Надо было ехать на званый вечер к Панаеву, а Белинский все еще не возвращался домой. Алексей Васильевич подогревал самовар и начинал серьезно тревожиться.

Когда же вернулся наконец Виссарион Григорьевич, он молча разделся и сел к столу.

– Что с вами? – встретил его Кольцов. – Или опять в делах проруха?

– Давно бы надо мне к этим прорухам привыкнуть, а не могу.

– Стало быть, цензура?

– Угадали! – Белинский поглядел в окно. – Не верится, что где-то и сейчас светит солнце… Когда же мы его дождемся?

За окном бушевала осенняя непогода. Виссарион Григорьевич прислушивался к унылому завыванию ветра и оттого становился еще раздражительнее.

– Так вот, – сказал он желчно, – написал я рецензию на труды Российской академии. Думается, еще очень мягко написал о подвигах наших литературных олимпийцев… Уж очень было соблазнительно познакомить читающую публику с наградами, которыми венчала Академия своих избранников. Ей-богу, не от моего измышления писал. По собственному отчету Академии оказалось такое, что и злейший ее враг наклепать не мог.

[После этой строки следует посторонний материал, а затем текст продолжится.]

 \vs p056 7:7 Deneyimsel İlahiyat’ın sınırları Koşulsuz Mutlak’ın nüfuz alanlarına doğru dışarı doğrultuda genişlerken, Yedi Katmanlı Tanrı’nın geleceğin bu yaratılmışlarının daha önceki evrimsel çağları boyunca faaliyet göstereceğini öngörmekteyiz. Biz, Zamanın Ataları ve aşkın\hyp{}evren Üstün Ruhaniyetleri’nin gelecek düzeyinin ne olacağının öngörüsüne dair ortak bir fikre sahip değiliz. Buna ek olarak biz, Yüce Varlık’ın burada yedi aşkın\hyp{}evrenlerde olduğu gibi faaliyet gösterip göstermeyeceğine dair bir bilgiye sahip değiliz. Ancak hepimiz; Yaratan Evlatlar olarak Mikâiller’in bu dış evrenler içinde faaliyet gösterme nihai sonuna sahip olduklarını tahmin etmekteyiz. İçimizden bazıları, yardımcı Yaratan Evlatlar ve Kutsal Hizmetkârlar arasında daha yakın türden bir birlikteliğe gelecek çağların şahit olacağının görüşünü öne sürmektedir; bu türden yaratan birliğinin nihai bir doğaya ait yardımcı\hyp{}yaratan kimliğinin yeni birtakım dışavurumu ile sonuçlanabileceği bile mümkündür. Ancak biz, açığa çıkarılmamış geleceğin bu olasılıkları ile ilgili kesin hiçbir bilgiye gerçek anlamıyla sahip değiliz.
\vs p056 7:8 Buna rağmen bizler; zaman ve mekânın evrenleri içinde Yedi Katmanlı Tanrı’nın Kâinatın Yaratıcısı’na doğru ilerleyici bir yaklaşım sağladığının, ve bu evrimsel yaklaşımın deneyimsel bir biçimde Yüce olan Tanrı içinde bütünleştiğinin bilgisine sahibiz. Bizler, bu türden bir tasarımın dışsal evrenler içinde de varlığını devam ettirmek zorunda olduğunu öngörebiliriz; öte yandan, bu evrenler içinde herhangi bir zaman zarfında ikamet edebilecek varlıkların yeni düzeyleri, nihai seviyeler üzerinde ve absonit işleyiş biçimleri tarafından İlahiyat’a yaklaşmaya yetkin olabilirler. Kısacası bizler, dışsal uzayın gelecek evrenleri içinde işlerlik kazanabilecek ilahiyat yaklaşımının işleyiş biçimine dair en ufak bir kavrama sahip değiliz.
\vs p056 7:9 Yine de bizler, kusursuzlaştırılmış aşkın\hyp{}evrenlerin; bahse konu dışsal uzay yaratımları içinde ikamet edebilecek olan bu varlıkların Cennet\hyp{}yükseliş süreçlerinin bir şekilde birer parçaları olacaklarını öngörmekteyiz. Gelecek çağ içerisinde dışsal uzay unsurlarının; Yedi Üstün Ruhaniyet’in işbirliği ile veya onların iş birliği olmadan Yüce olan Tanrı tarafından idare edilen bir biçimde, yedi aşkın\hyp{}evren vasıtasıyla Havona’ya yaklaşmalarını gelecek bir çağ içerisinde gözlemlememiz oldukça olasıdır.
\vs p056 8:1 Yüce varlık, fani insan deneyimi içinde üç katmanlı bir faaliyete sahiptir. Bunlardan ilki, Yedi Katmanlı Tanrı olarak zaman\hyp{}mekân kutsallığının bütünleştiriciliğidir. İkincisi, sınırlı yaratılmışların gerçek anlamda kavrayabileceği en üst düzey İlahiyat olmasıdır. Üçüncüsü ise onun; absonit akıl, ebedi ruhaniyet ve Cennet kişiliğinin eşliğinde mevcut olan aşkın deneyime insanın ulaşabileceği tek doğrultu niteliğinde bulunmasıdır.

Пушкин, изволите ли видеть, оставлен Академией вовсе без внимания и награждения, зато увенчан был высшей наградой пиита сочинивший «Песнь сотворившему вся». Вы про такого пииту, князя Шихматова, он же иеромонах Аникита, слыхали?

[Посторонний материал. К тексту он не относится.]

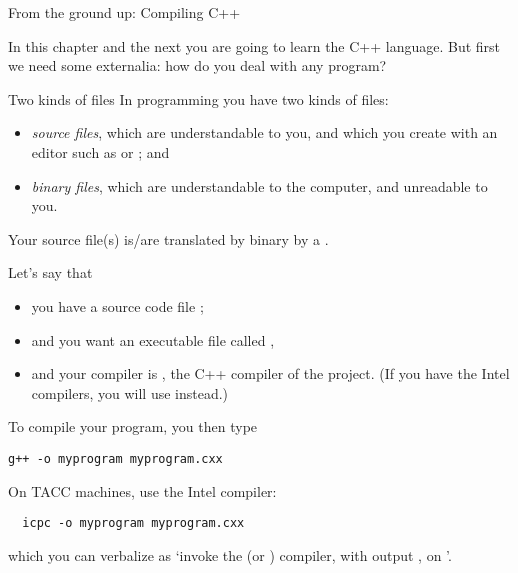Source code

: 
 {From the ground up: Compiling C++}

In this chapter and the next you are going to learn the C++
language. But first we need some externalia: how do you deal with any
program?

\begin{block}{Two kinds of files}
  \label{sl:sourcebinary}
  In programming you have two kinds of files:
  \begin{itemize}
  \item \emph{source files}, which are understandable
    to you, and which you create with an editor such as  or
    ; and
  \item \emph{binary files}, which are understandable
    to the computer, and unreadable to you.
  \end{itemize}
  Your source file(s) is/are translated by binary by a
  .
\end{block}

Let's say that
\begin{itemize}
\item you have a source code file ;
\item and you want an executable file called ,
\item and your compiler is , the C++ compiler of the
   project. (If you have the Intel compilers, you will
  use  instead.)
\end{itemize}
To compile your program, you then type
\begin{verbatim}
g++ -o myprogram myprogram.cxx
\end{verbatim}
\begin{tacc}
  On TACC machines, use the Intel compiler:
\begin{verbatim}
  icpc -o myprogram myprogram.cxx
\end{verbatim}
\end{tacc}

which you can verbalize as `invoke the  (or ) compiler,
with output , on '.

– Должно быть по невежеству нашему, не довелось слыхать.

– А ему в свое время была присуждена большая золотая медаль в сто червонных, тоже, надо полагать, «во славу сотворившего вся»! Нуте-с, всех лауреатов Академии за многие годы я добросовестно перечислил и думаю: вдруг какой-нибудь чудак читатель за Пушкина обидится? Вот и написал в утешение: вероятно, Пушкина обошли по причине его преждевременной смерти… Надо же спасать честь Академии! – Белинский язвительно улыбнулся. – Еще хотел написать, что Пушкин не нуждается в наградах из рук поклонников инока Аникиты, а также девицы Ярцевой, награжденной, как сказано в отчете, за неизвестное публике сочинение. Хотел, но не написал, чтобы не погубить всей рецензии. Как видите, проявил умеренность.

Кольцов поглядывал на него искоса, пряча улыбку.

– Но, наверное, не пожалели похвал, от которых не поздравствуется Академии?